§ Exercise requirements
Return all of the entries below exactly as they are given.

[Task material Boundary: Start]

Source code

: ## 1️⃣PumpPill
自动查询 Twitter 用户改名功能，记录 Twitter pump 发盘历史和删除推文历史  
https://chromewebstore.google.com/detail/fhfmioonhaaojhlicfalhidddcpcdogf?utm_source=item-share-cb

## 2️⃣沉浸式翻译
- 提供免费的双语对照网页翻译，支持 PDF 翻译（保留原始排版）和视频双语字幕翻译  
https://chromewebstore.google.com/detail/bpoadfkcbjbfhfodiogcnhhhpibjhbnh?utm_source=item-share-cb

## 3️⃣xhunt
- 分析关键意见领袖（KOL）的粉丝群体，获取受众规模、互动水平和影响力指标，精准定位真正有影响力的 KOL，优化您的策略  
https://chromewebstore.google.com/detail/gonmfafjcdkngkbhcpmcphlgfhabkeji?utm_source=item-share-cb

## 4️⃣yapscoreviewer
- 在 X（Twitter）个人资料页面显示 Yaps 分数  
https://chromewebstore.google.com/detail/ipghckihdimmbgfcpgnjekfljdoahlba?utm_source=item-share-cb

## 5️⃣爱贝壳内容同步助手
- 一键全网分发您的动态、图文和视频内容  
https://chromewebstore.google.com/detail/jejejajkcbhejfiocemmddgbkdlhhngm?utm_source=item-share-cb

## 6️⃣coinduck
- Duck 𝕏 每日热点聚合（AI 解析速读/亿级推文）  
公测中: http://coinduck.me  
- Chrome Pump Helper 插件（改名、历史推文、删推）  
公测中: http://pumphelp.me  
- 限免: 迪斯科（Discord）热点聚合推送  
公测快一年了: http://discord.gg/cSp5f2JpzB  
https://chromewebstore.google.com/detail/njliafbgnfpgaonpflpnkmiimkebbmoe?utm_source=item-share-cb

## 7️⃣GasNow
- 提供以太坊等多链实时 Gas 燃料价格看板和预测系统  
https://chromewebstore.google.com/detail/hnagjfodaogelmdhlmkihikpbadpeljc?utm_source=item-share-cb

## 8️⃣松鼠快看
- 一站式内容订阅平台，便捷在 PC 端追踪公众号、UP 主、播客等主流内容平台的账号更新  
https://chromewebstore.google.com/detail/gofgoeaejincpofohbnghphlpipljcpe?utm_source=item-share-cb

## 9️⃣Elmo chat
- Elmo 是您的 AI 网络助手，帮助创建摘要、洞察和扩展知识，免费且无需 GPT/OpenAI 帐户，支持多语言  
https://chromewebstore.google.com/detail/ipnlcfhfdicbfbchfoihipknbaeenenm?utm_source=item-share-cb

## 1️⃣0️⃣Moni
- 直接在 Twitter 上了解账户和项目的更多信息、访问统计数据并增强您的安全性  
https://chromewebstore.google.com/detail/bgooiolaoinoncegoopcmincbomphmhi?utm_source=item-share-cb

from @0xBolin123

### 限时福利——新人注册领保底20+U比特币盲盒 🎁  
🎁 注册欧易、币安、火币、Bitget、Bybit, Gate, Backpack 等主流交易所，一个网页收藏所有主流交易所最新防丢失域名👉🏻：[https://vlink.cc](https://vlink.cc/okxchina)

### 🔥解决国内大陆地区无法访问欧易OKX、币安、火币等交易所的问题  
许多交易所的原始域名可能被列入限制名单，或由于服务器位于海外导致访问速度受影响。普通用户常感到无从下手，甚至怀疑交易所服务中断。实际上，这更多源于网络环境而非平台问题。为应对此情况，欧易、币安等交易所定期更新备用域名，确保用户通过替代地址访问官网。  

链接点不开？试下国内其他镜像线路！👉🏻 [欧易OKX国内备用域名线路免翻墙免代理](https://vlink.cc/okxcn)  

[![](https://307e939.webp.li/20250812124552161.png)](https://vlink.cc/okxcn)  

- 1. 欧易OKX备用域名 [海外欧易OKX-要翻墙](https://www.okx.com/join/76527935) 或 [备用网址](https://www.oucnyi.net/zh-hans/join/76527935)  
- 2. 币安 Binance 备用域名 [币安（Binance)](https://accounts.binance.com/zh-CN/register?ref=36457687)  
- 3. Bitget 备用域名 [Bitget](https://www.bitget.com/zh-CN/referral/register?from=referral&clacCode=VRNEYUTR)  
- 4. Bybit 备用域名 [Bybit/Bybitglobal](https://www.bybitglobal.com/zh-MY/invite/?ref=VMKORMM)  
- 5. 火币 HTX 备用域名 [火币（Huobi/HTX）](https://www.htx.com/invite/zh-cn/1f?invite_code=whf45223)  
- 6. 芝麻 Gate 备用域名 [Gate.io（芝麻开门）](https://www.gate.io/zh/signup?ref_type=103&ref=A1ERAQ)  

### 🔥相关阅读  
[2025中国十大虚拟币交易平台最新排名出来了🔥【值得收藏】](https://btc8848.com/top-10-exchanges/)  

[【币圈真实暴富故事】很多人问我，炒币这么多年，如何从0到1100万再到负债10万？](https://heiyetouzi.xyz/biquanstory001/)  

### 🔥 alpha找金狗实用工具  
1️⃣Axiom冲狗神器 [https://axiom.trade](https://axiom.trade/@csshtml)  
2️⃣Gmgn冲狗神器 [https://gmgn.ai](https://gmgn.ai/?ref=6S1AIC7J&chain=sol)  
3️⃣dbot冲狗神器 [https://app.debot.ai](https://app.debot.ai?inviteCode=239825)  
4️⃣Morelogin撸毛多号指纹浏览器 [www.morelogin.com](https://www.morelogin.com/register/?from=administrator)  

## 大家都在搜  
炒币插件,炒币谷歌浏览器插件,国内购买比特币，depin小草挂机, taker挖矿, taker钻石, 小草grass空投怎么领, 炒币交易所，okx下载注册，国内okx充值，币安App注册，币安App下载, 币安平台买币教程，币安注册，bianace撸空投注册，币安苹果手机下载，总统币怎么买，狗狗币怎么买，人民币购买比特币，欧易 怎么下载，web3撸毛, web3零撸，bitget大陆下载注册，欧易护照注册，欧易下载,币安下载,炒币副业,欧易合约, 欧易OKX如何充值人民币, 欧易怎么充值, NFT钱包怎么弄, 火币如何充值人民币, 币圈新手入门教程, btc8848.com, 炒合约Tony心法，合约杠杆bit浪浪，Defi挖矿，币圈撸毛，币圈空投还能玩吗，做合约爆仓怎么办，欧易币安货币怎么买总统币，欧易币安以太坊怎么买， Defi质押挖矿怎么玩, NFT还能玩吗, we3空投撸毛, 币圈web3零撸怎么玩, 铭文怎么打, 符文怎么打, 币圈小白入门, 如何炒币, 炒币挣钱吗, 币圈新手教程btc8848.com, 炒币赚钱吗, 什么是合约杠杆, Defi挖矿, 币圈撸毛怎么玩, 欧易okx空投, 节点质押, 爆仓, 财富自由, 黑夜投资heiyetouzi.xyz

[Task material Boundary: End]

§ Finished task
Source code

: ## 1️⃣PumpPill
自动查询 Twitter 用户改名功能，记录 Twitter pump 发盘历史和删除推文历史  
https://chromewebstore.google.com/detail/fhfmioonhaaojhlicfalhidddcpcdogf?utm_source=item-share-cb

## 2️⃣沉浸式翻译
- 提供免费的双语对照网页翻译，支持 PDF 翻译（保留原始排版）和视频双语字幕翻译  
https://chromewebstore.google.com/detail/bpoadfkcbjbfhfodiogcnhhhpibjhbnh?utm_source=item-share-cb

## 3️⃣xhunt
- 分析关键意见领袖（KOL）的粉丝群体，获取受众规模、互动水平和影响力指标，精准定位真正有影响力的 KOL，优化您的策略  
https://chromewebstore.google.com/detail/gonmfafjcdkngkbhcpmcphlgfhabkeji?utm_source=item-share-cb

## 4️⃣yapscoreviewer
- 在 X（Twitter）个人资料页面显示 Yaps 分数  
https://chromewebstore.google.com/detail/ipghckihdimmbgfcpgnjekfljdoahlba?utm_source=item-share-cb

## 5️⃣爱贝壳内容同步助手
- 一键全网分发您的动态、图文和视频内容  
https://chromewebstore.google.com/detail/jejejajkcbhejfiocemmddgbkdlhhngm?utm_source=item-share-cb

## 6️⃣coinduck
- Duck 𝕏 每日热点聚合（AI 解析速读/亿级推文）  
公测中: http://coinduck.me  
- Chrome Pump Helper 插件（改名、历史推文、删推）  
公测中: http://pumphelp.me  
- 限免: 迪斯科（Discord）热点聚合推送  
公测快一年了: http://discord.gg/cSp5f2JpzB  
https://chromewebstore.google.com/detail/njliafbgnfpgaonpflpnkmiimkebbmoe?utm_source=item-share-cb

## 7️⃣GasNow
- 提供以太坊等多链实时 Gas 燃料价格看板和预测系统  
https://chromewebstore.google.com/detail/hnagjfodaogelmdhlmkihikpbadpeljc?utm_source=item-share-cb

## 8️⃣松鼠快看
- 一站式内容订阅平台，便捷在 PC 端追踪公众号、UP 主、播客等主流内容平台的账号更新  
https://chromewebstore.google.com/detail/gofgoeaejincpofohbnghphlpipljcpe?utm_source=item-share-cb

## 9️⃣Elmo chat
- Elmo 是您的 AI 网络助手，帮助创建摘要、洞察和扩展知识，免费且无需 GPT/OpenAI 帐户，支持多语言  
https://chromewebstore.google.com/detail/ipnlcfhfdicbfbchfoihipknbaeenenm?utm_source=item-share-cb

## 1️⃣0️⃣Moni
- 直接在 Twitter 上了解账户和项目的更多信息、访问统计数据并增强您的安全性  
https://chromewebstore.google.com/detail/bgooiolaoinoncegoopcmincbomphmhi?utm_source=item-share-cb

from @0xBolin123

### 限时福利——新人注册领保底20+U比特币盲盒 🎁  
🎁 注册欧易、币安、火币、Bitget、Bybit, Gate, Backpack 等主流交易所，一个网页收藏所有主流交易所最新防丢失域名👉🏻：[https://vlink.cc](https://vlink.cc/okxchina)

### 🔥解决国内大陆地区无法访问欧易OKX、币安、火币等交易所的问题  
许多交易所的原始域名可能被列入限制名单，或由于服务器位于海外导致访问速度受影响。普通用户常感到无从下手，甚至怀疑交易所服务中断。实际上，这更多源于网络环境而非平台问题。为应对此情况，欧易、币安等交易所定期更新备用域名，确保用户通过替代地址访问官网。  

链接点不开？试下国内其他镜像线路！👉🏻 [欧易OKX国内备用域名线路免翻墙免代理](https://vlink.cc/okxcn)  

[![](https://307e939.webp.li/20250812124552161.png)](https://vlink.cc/okxcn)  

- 1. 欧易OKX备用域名 [海外欧易OKX-要翻墙](https://www.okx.com/join/76527935) 或 [备用网址](https://www.oucnyi.net/zh-hans/join/76527935)  
- 2. 币安 Binance 备用域名 [币安（Binance)](https://accounts.binance.com/zh-CN/register?ref=36457687)  
- 3. Bitget 备用域名 [Bitget](https://www.bitget.com/zh-CN/referral/register?from=referral&clacCode=VRNEYUTR)  
- 4. Bybit 备用域名 [Bybit/Bybitglobal](https://www.bybitglobal.com/zh-MY/invite/?ref=VMKORMM)  
- 5. 火币 HTX 备用域名 [火币（Huobi/HTX）](https://www.htx.com/invite/zh-cn/1f?invite_code=whf45223)  
- 6. 芝麻 Gate 备用域名 [Gate.io（芝麻开门）](https://www.gate.io/zh/signup?ref_type=103&ref=A1ERAQ)  

### 🔥相关阅读  
[2025中国十大虚拟币交易平台最新排名出来了🔥【值得收藏】](https://btc8848.com/top-10-exchanges/)  

[【币圈真实暴富故事】很多人问我，炒币这么多年，如何从0到1100万再到负债10万？](https://heiyetouzi.xyz/biquanstory001/)  

### 🔥 alpha找金狗实用工具  
1️⃣Axiom冲狗神器 [https://axiom.trade](https://axiom.trade/@csshtml)  
2️⃣Gmgn冲狗神器 [https://gmgn.ai](https://gmgn.ai/?ref=6S1AIC7J&chain=sol)  
3️⃣dbot冲狗神器 [https://app.debot.ai](https://app.debot.ai?inviteCode=239825)  
4️⃣Morelogin撸毛多号指纹浏览器 [www.morelogin.com](https://www.morelogin.com/register/?from=administrator)  

## 大家都在搜  
炒币插件,炒币谷歌浏览器插件,国内购买比特币，depin小草挂机, taker挖矿, taker钻石, 小草grass空投怎么领, 炒币交易所，okx下载注册，国内okx充值，币安App注册，币安App下载, 币安平台买币教程，币安注册，bianace撸空投注册，币安苹果手机下载，总统币怎么买，狗狗币怎么买，人民币购买比特币，欧易 怎么下载，web3撸毛, web3零撸，bitget大陆下载注册，欧易护照注册，欧易下载,币安下载,炒币副业,欧易合约, 欧易OKX如何充值人民币, 欧易怎么充值, NFT钱包怎么弄, 火币如何充值人民币, 币圈新手入门教程, btc8848.com, 炒合约Tony心法，合约杠杆bit浪浪，Defi挖矿，币圈撸毛，币圈空投还能玩吗，做合约爆仓怎么办，欧易币安货币怎么买总统币，欧易币安以太坊怎么买， Defi质押挖矿怎么玩, NFT还能玩吗, we3空投撸毛, 币圈web3零撸怎么玩, 铭文怎么打, 符文怎么打, 币圈小白入门, 如何炒币, 炒币挣钱吗, 币圈新手教程btc8848.com, 炒币赚钱吗, 什么是合约杠杆, Defi挖矿, 币圈撸毛怎么玩, 欧易okx空投, 节点质押, 爆仓, 财富自由, 黑夜投资heiyetouzi.xyz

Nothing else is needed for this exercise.